• **What you should do**: Records follow. Pull out every line that contains "mount".

• **Data extracts**:
______

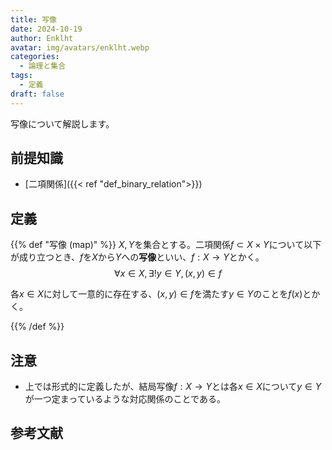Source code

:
 ```yaml
---
title: 写像
date: 2024-10-19
author: Enklht
avatar: img/avatars/enklht.webp
categories:
  - 論理と集合
tags:
  - 定義
draft: false
---
```


写像について解説します。

<!--more-->

## 前提知識

- [二項関係]({{< ref "def_binary_relation">}})

## 定義

{{% def "写像 (map)" %}}
$X, Y$を集合とする。二項関係$f \subset X \times Y$について以下が成り立つとき、$f$を$X$から$Y$への**写像**といい、$f: X \to Y$とかく。
$$\forall x \in X, \exists! y \in Y, (x, y) \in f$$

各$x \in X$に対して一意的に存在する、$(x, y) \in f$を満たす$y \in Y$のことを$f(x)$とかく。

{{% /def %}}

## 注意

- 上では形式的に定義したが、結局写像$f: X \to Y$とは各$x \in X$について$y \in Y$が一つ定まっているような対応関係のことである。

## 参考文献
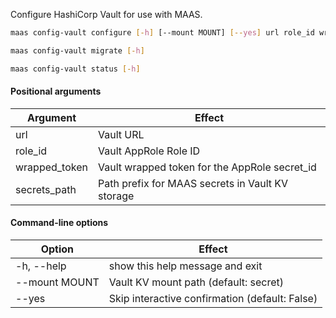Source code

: Configure HashiCorp Vault for use with MAAS.

```bash
maas config-vault configure [-h] [--mount MOUNT] [--yes] url role_id wrapped_token secrets_path
```

```bash
maas config-vault migrate [-h] 
```

```bash
maas config-vault status [-h] 
```

#### Positional arguments
| Argument      | Effect                                           |
|---------------|--------------------------------------------------|
| url           | Vault URL                                        |
| role_id       | Vault AppRole Role ID                            |
| wrapped_token | Vault wrapped token for the AppRole secret_id    |
| secrets_path  | Path prefix for MAAS secrets in Vault KV storage |

#### Command-line options
| Option        | Effect                                         |
|---------------|------------------------------------------------|
| -h, --help    | show this help message and exit                |
| --mount MOUNT | Vault KV mount path (default: secret)          |
| --yes         | Skip interactive confirmation (default: False) |
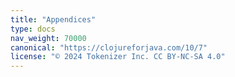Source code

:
 ```yaml
---
title: "Appendices"
type: docs
nav_weight: 70000
canonical: "https://clojureforjava.com/10/7"
license: "© 2024 Tokenizer Inc. CC BY-NC-SA 4.0"
---
```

______

• **Output of the task**:
maas config-vault configure [-h] [--mount MOUNT] [--yes] url role_id wrapped_token secrets_path
| --mount MOUNT | Vault KV mount path (default: secret)          |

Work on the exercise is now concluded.